Fonte:
OLIVEIRA, Luiz Fernandes de. Os Movimentos Sociais.
In: Sociologia para jovens do século XXI. OLIVEIRA, Luiz Fernandes de;
COSTA, Ricardo Cesar Rocha da (org.). RJ: Imperial Novo Milênio, 2007.
(p. 103-106)
Os Movimentos Sociais
Num recente artigo, o professor Solon Annes Viola (2003), da UNISINOS, descreve que:
Segundo
Kissinger, "a globalização é tão natural como a chuva". Por certo
Kissinger não conhece as múltiplas regiões do Brasil.
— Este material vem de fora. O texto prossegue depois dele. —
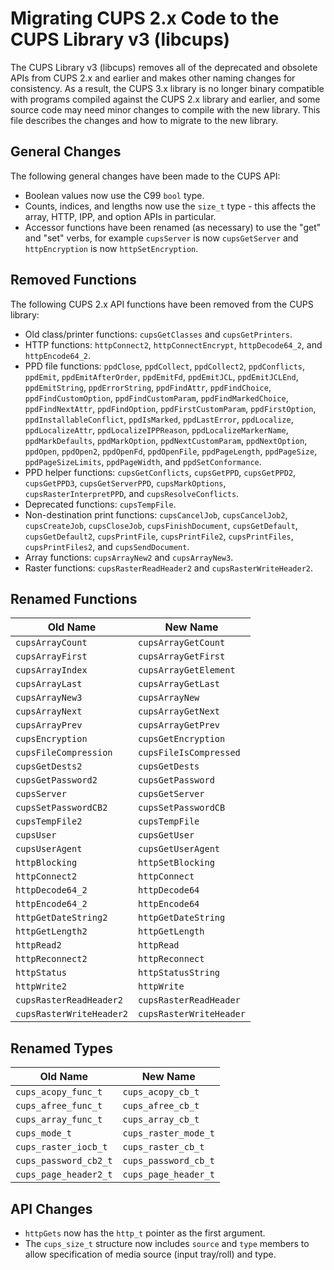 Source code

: Migrating CUPS 2.x Code to the CUPS Library v3 (libcups)
========================================================

The CUPS Library v3 (libcups) removes all of the deprecated and obsolete APIs
from CUPS 2.x and earlier and makes other naming changes for consistency.  As a
result, the CUPS 3.x library is no longer binary compatible with programs
compiled against the CUPS 2.x library and earlier, and some source code may need
minor changes to compile with the new library.  This file describes the changes
and how to migrate to the new library.


General Changes
---------------

The following general changes have been made to the CUPS API:

- Boolean values now use the C99 `bool` type.
- Counts, indices, and lengths now use the `size_t` type - this affects the
  array, HTTP, IPP, and option APIs in particular.
- Accessor functions have been renamed (as necessary) to use the "get" and "set"
  verbs, for example `cupsServer` is now `cupsGetServer` and `httpEncryption` is
  now `httpSetEncryption`.


Removed Functions
-----------------

The following CUPS 2.x API functions have been removed from the CUPS library:

- Old class/printer functions: `cupsGetClasses` and `cupsGetPrinters`.
- HTTP functions: `httpConnect2`, `httpConnectEncrypt`, `httpDecode64_2`, and
  `httpEncode64_2`.
- PPD file functions: `ppdClose`, `ppdCollect`, `ppdCollect2`, `ppdConflicts`,
  `ppdEmit`, `ppdEmitAfterOrder`, `ppdEmitFd`, `ppdEmitJCL`, `ppdEmitJCLEnd`,
  `ppdEmitString`, `ppdErrorString`, `ppdFindAttr`, `ppdFindChoice`,
  `ppdFindCustomOption`, `ppdFindCustomParam`, `ppdFindMarkedChoice`,
  `ppdFindNextAttr`, `ppdFindOption`, `ppdFirstCustomParam`, `ppdFirstOption`,
  `ppdInstallableConflict`, `ppdIsMarked`, `ppdLastError`, `ppdLocalize`,
  `ppdLocalizeAttr`, `ppdLocalizeIPPReason`, `ppdLocalizeMarkerName`,
  `ppdMarkDefaults`, `ppdMarkOption`, `ppdNextCustomParam`, `ppdNextOption`,
  `ppdOpen`, `ppdOpen2`, `ppdOpenFd`, `ppdOpenFile`, `ppdPageLength`,
  `ppdPageSize`, `ppdPageSizeLimits`, `ppdPageWidth`, and `ppdSetConformance`.
- PPD helper functions: `cupsGetConflicts`, `cupsGetPPD`, `cupsGetPPD2`,
  `cupsGetPPD3`, `cupsGetServerPPD`, `cupsMarkOptions`,
  `cupsRasterInterpretPPD`, and `cupsResolveConflicts`.
- Deprecated functions: `cupsTempFile`.
- Non-destination print functions: `cupsCancelJob`, `cupsCancelJob2`,
  `cupsCreateJob`, `cupsCloseJob`, `cupsFinishDocument`, `cupsGetDefault`,
  `cupsGetDefault2`, `cupsPrintFile`, `cupsPrintFile2`, `cupsPrintFiles`,
  `cupsPrintFiles2`, and `cupsSendDocument`.
- Array functions: `cupsArrayNew2` and `cupsArrayNew3`.
- Raster functions: `cupsRasterReadHeader2` and `cupsRasterWriteHeader2`.


Renamed Functions
-----------------

| Old Name                 | New Name                |
|--------------------------|-------------------------|
| `cupsArrayCount`         | `cupsArrayGetCount`     |
| `cupsArrayFirst`         | `cupsArrayGetFirst`     |
| `cupsArrayIndex`         | `cupsArrayGetElement`   |
| `cupsArrayLast`          | `cupsArrayGetLast`      |
| `cupsArrayNew3`          | `cupsArrayNew`          |
| `cupsArrayNext`          | `cupsArrayGetNext`      |
| `cupsArrayPrev`          | `cupsArrayGetPrev`      |
| `cupsEncryption`         | `cupsGetEncryption`     |
| `cupsFileCompression`    | `cupsFileIsCompressed`  |
| `cupsGetDests2`          | `cupsGetDests`          |
| `cupsGetPassword2`       | `cupsGetPassword`       |
| `cupsServer`             | `cupsGetServer`         |
| `cupsSetPasswordCB2`     | `cupsSetPasswordCB`     |
| `cupsTempFile2`          | `cupsTempFile`          |
| `cupsUser`               | `cupsGetUser`           |
| `cupsUserAgent`          | `cupsGetUserAgent`      |
| `httpBlocking`           | `httpSetBlocking`       |
| `httpConnect2`           | `httpConnect`           |
| `httpDecode64_2`         | `httpDecode64`          |
| `httpEncode64_2`         | `httpEncode64`          |
| `httpGetDateString2`     | `httpGetDateString`     |
| `httpGetLength2`         | `httpGetLength`         |
| `httpRead2`              | `httpRead`              |
| `httpReconnect2`         | `httpReconnect`         |
| `httpStatus`             | `httpStatusString`      |
| `httpWrite2`             | `httpWrite`             |
| `cupsRasterReadHeader2`  | `cupsRasterReadHeader`  |
| `cupsRasterWriteHeader2` | `cupsRasterWriteHeader` |


Renamed Types
-------------

| Old Name              | New Name             |
|-----------------------|----------------------|
| `cups_acopy_func_t`   | `cups_acopy_cb_t`    |
| `cups_afree_func_t`   | `cups_afree_cb_t`    |
| `cups_array_func_t`   | `cups_array_cb_t`    |
| `cups_mode_t`         | `cups_raster_mode_t` |
| `cups_raster_iocb_t`  | `cups_raster_cb_t`   |
| `cups_password_cb2_t` | `cups_password_cb_t` |
| `cups_page_header2_t` | `cups_page_header_t` |


API Changes
-----------

- `httpGets` now has the `http_t` pointer as the first argument.
- The `cups_size_t` structure now includes `source` and `type` members to allow
  specification of media source (input tray/roll) and type.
No Nordeste
brasileiro chove pouco; no Sul, ao longo do inverno, as chuvas são
abundantes e ocorrem, no mínimo, duas enchentes por ano. E logo em
seguida faz as seguintes perguntas: Seria o Sul mais globalizado que o
Nordeste? O ciclo das chuvas regulado por grandes empresas, pelos
organismos financeiros internacionais como o G7, a OMC e o Banco
Mundial? O fato de que a quinta parte da gente mais rica do mundo
consumir 85% de todos os produtos e serviços, enquanto que a quinta
parte mais pobre consome somente 1/3% seria tão natural, quanto a chuva?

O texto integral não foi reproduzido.